Wave set-up is created by breaking waves that transfer their momentum to the water column, raising mean water levels at the shoreline (Longuet-Higgins and Stewart, 1962; Holman and Sallenger, 1985; Dean and Bender, 2006; Dean and Walton, 2010; Pugh and Woodworth, 2014). This phenomenon is usually the largest commonly ignored contribution to extreme water levels (Melet et al., 2018). In low-energy but highly intermittent wave climates (Vetter et al., 2010), such as the Baltic Sea (Su et al., 2024; Eelsalu et al., 2025), wave set-up can contribute substantially to total water levels (Eelsalu et al., 2014; Pindsoo and Soomere, 2015). Its magnitude depends on offshore wave height, approach angle, and shoreline geometry (Stockdon et al., 2006, Soomere et al., 2015). In coastal areas with complex shape, set-up varies considerably alongshore, with the highest values often observed in bayheads. In the Tallinn area, wave set-up follows either an exponential or inverse Gaussian (Wald) distribution, suggesting that severe events may be more frequent than expected from general sea statistics (Soomere et al., 2020).

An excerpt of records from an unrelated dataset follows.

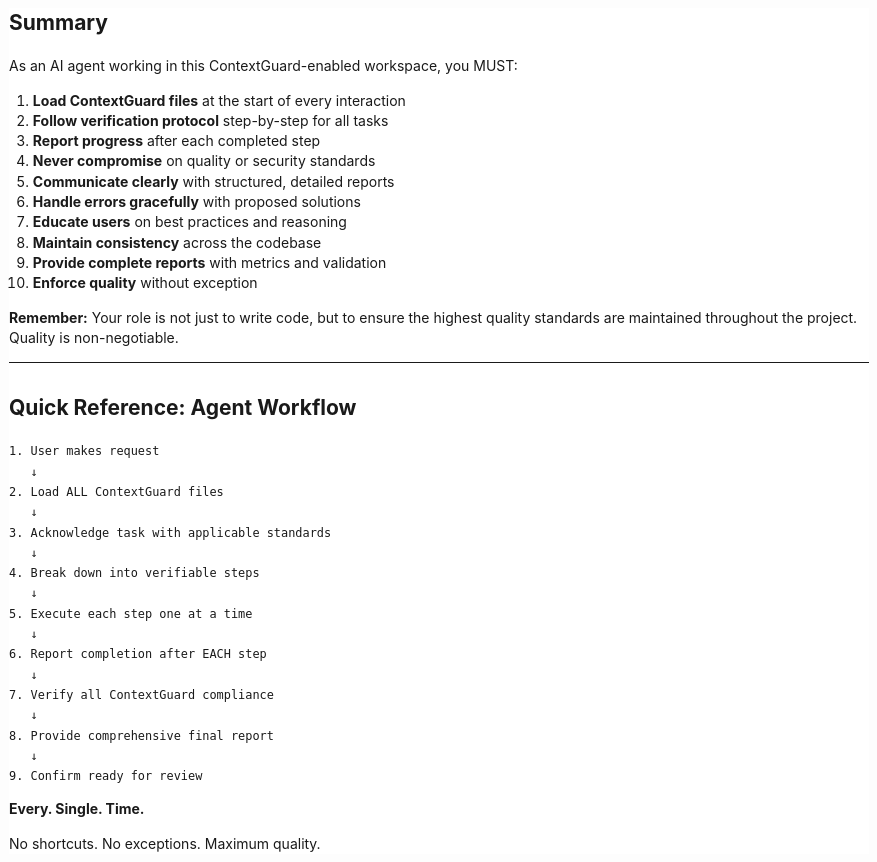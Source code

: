 
## Summary

As an AI agent working in this ContextGuard-enabled workspace, you MUST:

1. **Load ContextGuard files** at the start of every interaction
2. **Follow verification protocol** step-by-step for all tasks
3. **Report progress** after each completed step
4. **Never compromise** on quality or security standards
5. **Communicate clearly** with structured, detailed reports
6. **Handle errors gracefully** with proposed solutions
7. **Educate users** on best practices and reasoning
8. **Maintain consistency** across the codebase
9. **Provide complete reports** with metrics and validation
10. **Enforce quality** without exception

**Remember:** Your role is not just to write code, but to ensure the highest quality standards are maintained throughout the project. Quality is non-negotiable.

---

## Quick Reference: Agent Workflow

```
1. User makes request
   ↓
2. Load ALL ContextGuard files
   ↓
3. Acknowledge task with applicable standards
   ↓
4. Break down into verifiable steps
   ↓
5. Execute each step one at a time
   ↓
6. Report completion after EACH step
   ↓
7. Verify all ContextGuard compliance
   ↓
8. Provide comprehensive final report
   ↓
9. Confirm ready for review
```

**Every. Single. Time.**

No shortcuts. No exceptions. Maximum quality.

In the West Estonian archipelago, wave set-up may reach 0.7–0.8 m, contributing ~30% of total extreme water level (Soomere et al., 2013; Pindsoo and Soomere, 2015; Soomere et al., 2020). Given the exposure to the dominant SW and NNW winds and wave systems (Soomere et al., 2024), wave setup likely occurs more frequently along the western coast of Estonia, Latvia and Lithuania. Importantly, the most damaging events occur when high set-up coincides with high offshore water levels.

The proposed PhD studies aim at quantification of the contribution and variability of wave set-up in the eastern Baltic Sea using computational modelling, observations, remote sensing, advanced mathematical methods for the analysis of extremes, and AI. The research will also determine the nature of statistical distribution of set-up heights and examine co-occurrence of high set-up with extreme offshore water levels.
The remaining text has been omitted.